Es en este aspecto  donde los amantes de Uncharted y A.C encontrarán cierto reclamo a la hora de decidirse por este juego, pero es aquí donde se distancia de los dos grandes, pues escalar un edificio o un puente no es tan sencillo como lo pintan Nathan Drake o Altair. En este juego disponemos de una curiosa barra de vida, fraccionada en dos partes. Una de ellas marca la resistencia y debemos permanecer muy atentos a ella cuando escalemos o estemos en una zona de abundante polvo tóxico, pues irá disminuyendo y tendremos que ser hábiles y rápidos a la hora de salir de los momentos peligrosos. Esta barra siempre se recarga automáticamente cuando terminamos el esfuerzo, pero si se agota completamente no volverá a recargarse. En ese momento nuestro personaje puede hacer un sobre-esfuerzo durante unos instantes y entrará en acción la segunda barra, la de la vida, y comenzará a disminuir rápidamente, corriendo el riesgo de caer al vacío o morir. La vida que consumimos no se regenera, al igual que la barra de resistencia si se agota completamente. Para rellenarlas deberemos hacer uso de nuestro inventario y utilizar  botiquines, botellas de agua, comida y sales minerales. Este aspecto, a mi parecer, es el más llamativo del juego, ya que requiere destreza a la hora de escalar rápidamente y calcular bien las distancias. La barra resistencia-vida está muy bien planteada y estos dos elementos dan un toque de realismo al que no estamos acostumbrados. Un detalle que deberían aprender los asesinos y el sr. Drake.

Algo que nos vendieron, es que había que evitar el combate directo con los enemigos, y esto no es del todo cierto ya que no se puede pasar desapercibido tanto como querríamos. El juego simplemente “flirtea” con la infiltración y casi siempre no nos quedará más remedio que liarnos a palos con los enemigos. Este fallo sin embargo es compensado un poco por la rapidez con la que el jugador debe identificar a los enemigos más peligrosos para eliminarlos antes. Debemos ser cuidadosos, pues dos disparos o dos machetazos significan la muerte. Podemos acabar con nuestros enemigos por sorpresa con el cuchillo, de un disparo, un flechazo o mediante una animación de lucha en la que tendremos que apretar repetidamente un gatillo.
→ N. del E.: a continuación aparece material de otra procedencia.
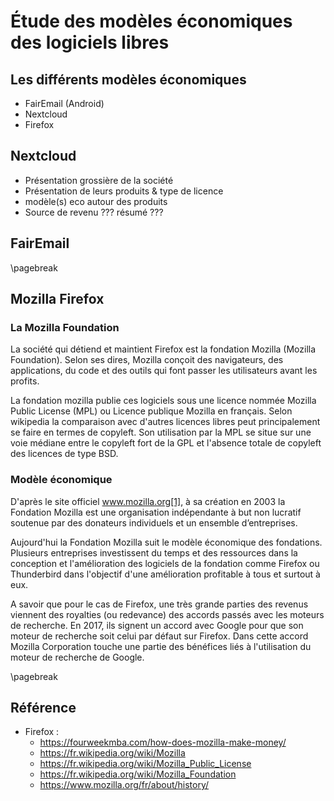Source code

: # Étude des modèles économiques des logiciels libres

## Les différents modèles économiques

+ FairEmail (Android)
+ Nextcloud
+ Firefox


## Nextcloud

+ Présentation grossière de la société
+ Présentation de leurs produits & type de licence
+ modèle(s) eco autour des produits
+ Source de revenu ??? résumé ???

## FairEmail

\pagebreak
## Mozilla Firefox

### La Mozilla Foundation

La société qui détiend et maintient Firefox est la fondation Mozilla (Mozilla Foundation). Selon ses dires, Mozilla conçoit des navigateurs, des applications, du code et des outils qui font passer les utilisateurs avant les profits.

La fondation mozilla publie ces logiciels sous une licence nommée Mozilla Public License (MPL) ou Licence publique Mozilla en français. Selon wikipedia la comparaison avec d'autres licences libres peut principalement se faire en termes de copyleft. Son utilisation par la MPL se situe sur une voie médiane entre le copyleft fort de la GPL et l'absence totale de copyleft des licences de type BSD.

### Modèle économique


D'après le site officiel www.mozilla.org[1], à sa création en 2003 la Fondation Mozilla est une organisation indépendante à but non lucratif soutenue par des donateurs individuels et un ensemble d’entreprises.

Aujourd'hui la Fondation Mozilla suit le modèle économique des fondations. Plusieurs entreprises investissent du temps et des ressources dans la conception et l'amélioration des logiciels de la fondation comme Firefox ou Thunderbird dans l'objectif d'une amélioration profitable à tous et surtout à eux.

A savoir que pour le cas de Firefox, une très grande parties des revenus viennent des royalties (ou redevance) des accords passés avec les moteurs de recherche. En 2017, ils signent un accord avec Google pour que son moteur de recherche soit celui par défaut sur Firefox. Dans cette accord Mozilla Corporation touche une partie des bénéfices liés à l'utilisation du moteur de recherche de Google.

[1]: https://www.mozilla.org/fr/about/history/

\pagebreak
## Référence

+ Firefox :
  + https://fourweekmba.com/how-does-mozilla-make-money/
  + https://fr.wikipedia.org/wiki/Mozilla
  + https://fr.wikipedia.org/wiki/Mozilla_Public_License
  + https://fr.wikipedia.org/wiki/Mozilla_Foundation
  + https://www.mozilla.org/fr/about/history/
También podemos acabar con un enemigo haciéndolo retroceder con nuestra arma hasta un saliente o un fuego, en ese momento pulsamos un botón y nos marcamos un “esto es Esparta” (patadón en el pecho y al agujero).
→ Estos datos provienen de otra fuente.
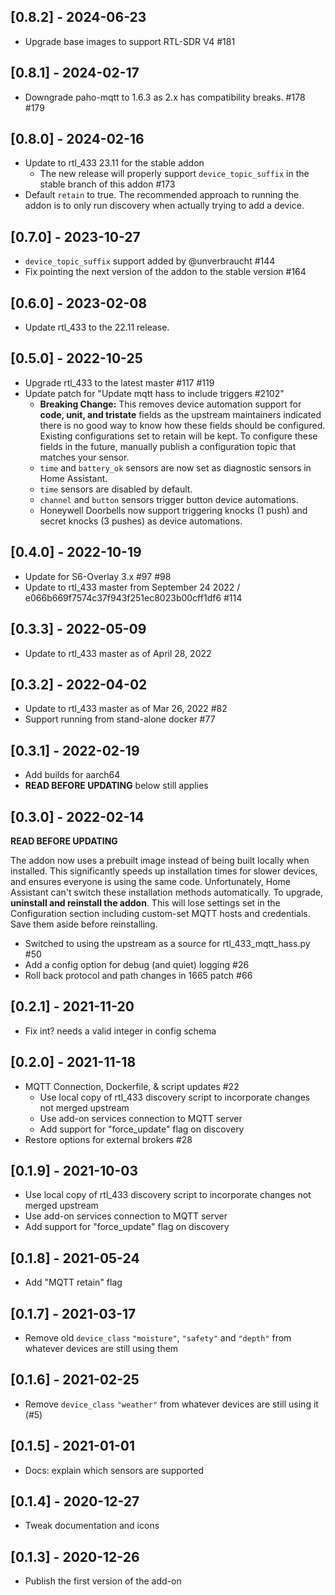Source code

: ## [0.8.2] - 2024-06-23

* Upgrade base images to support RTL-SDR V4 #181

## [0.8.1] - 2024-02-17

* Downgrade paho-mqtt to 1.6.3 as 2.x has compatibility breaks. #178 #179

## [0.8.0] - 2024-02-16

* Update to rtl_433 23.11 for the stable addon
  * The new release will properly support `device_topic_suffix` in the stable branch of this addon #173
* Default `retain` to true. The recommended approach to running the addon is to only run discovery when actually trying to add a device.

## [0.7.0] - 2023-10-27

* `device_topic_suffix` support added by @unverbraucht #144
* Fix pointing the next version of the addon to the stable version #164

## [0.6.0] - 2023-02-08

* Update rtl_433 to the 22.11 release.

## [0.5.0] - 2022-10-25

* Upgrade rtl_433 to the latest master #117 #119
* Update patch for "Update mqtt hass to include triggers #2102"
  * **Breaking Change:** This removes device automation support for **code, unit, and tristate** fields as the upstream maintainers indicated there is no good way to know how these fields should be configured. Existing configurations set to retain will be kept. To configure these fields in the future, manually publish a configuration topic that matches your sensor.
  * `time` and `battery_ok` sensors are now set as diagnostic sensors in Home Assistant.
  * `time` sensors are disabled by default.
  * `channel` and `button` sensors trigger button device automations.
  * Honeywell Doorbells now support triggering knocks (1 push) and secret knocks (3 pushes) as device automations.

## [0.4.0] - 2022-10-19

- Update for S6-Overlay 3.x #97 #98
- Update to rtl_433 master from September 24 2022 / e066b669f7574c37f943f251ec8023b00cff1df6 #114

## [0.3.3] - 2022-05-09

- Update to rtl_433 master as of April 28, 2022

## [0.3.2] - 2022-04-02

- Update to rtl_433 master as of Mar 26, 2022 #82
- Support running from stand-alone docker #77

## [0.3.1] - 2022-02-19

- Add builds for aarch64
- **READ BEFORE UPDATING** below still applies

## [0.3.0] - 2022-02-14

**READ BEFORE UPDATING**

The addon now uses a prebuilt image instead of being built locally when installed. This significantly speeds up installation times for slower devices, and ensures everyone is using the same code. Unfortunately, Home Assistant can't switch these installation methods automatically. To upgrade, **uninstall and reinstall the addon**. This will lose settings set in the Configuration section including custom-set MQTT hosts and credentials. Save them aside before reinstalling.

- Switched to using the upstream as a source for rtl_433_mqtt_hass.py #50
- Add a config option for debug (and quiet) logging #26
- Roll back protocol and path changes in 1665 patch #66

## [0.2.1] - 2021-11-20

- Fix int? needs a valid integer in config schema

## [0.2.0] - 2021-11-18

- MQTT Connection, Dockerfile, & script updates #22
  - Use local copy of rtl_433 discovery script to incorporate changes not merged upstream
  - Use add-on services connection to MQTT server
  - Add support for "force_update" flag on discovery
- Restore options for external brokers #28

## [0.1.9] - 2021-10-03

- Use local copy of rtl_433 discovery script to incorporate changes not merged upstream
- Use add-on services connection to MQTT server
- Add support for "force_update" flag on discovery

## [0.1.8] - 2021-05-24

- Add "MQTT retain" flag

## [0.1.7] - 2021-03-17

- Remove old `device_class` `"moisture"`, `"safety"` and `"depth"` from whatever devices are still using them

## [0.1.6] - 2021-02-25

- Remove `device_class` `"weather"` from whatever devices are still using it (#5)

## [0.1.5] - 2021-01-01

- Docs: explain which sensors are supported

## [0.1.4] - 2020-12-27

- Tweak documentation and icons

## [0.1.3] - 2020-12-26

- Publish the first version of the add-on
Cuando usamos una pistola o el arco, la vista pasa a ser subjetiva, como en cualquier otro FPS. Algo que también me ha gustado, ya que ayuda al jugador a controlar un poco mejor la situación, pues los enfrentamientos  crean cierta tensión ya que siempre intervienen dos factores, la habilidad del jugador y la suerte. Hay situaciones que resolveremos perfectamente, pero en cambio, habrá otras en las que nos veremos atrapados, ya que tenemos a dos enemigos encañonados y con las manos en alto pero nuestra pistola está descargada. Los enemigos no huyen, se quedan quietos y en cuanto bajamos la pistola nos atacan. Al volver a encañonarlos retroceden y así podemos estar hasta el día del juicio final porque la I.A no da para más.

 

=Conclusión=

Cuando empiezas a jugar a I Am Alive, es mejor apartar de la mente los pensamientos negativos como: “lo que podría haber sido este juego”  Tiene una estética muy personal y esa mezcla de géneros gusta, pero echo en falta que se profundice más en ellos. Quiere abarcar muchas cosas pero no profundiza en ninguna. Eso si… ofrece unos momentos de gran tensión, sobre todo a la hora de escalar grandes edificios. Ese miedo a no llegar a tiempo y caer al vacío es algo que Assassins Creed y Uncharted no ofrecen.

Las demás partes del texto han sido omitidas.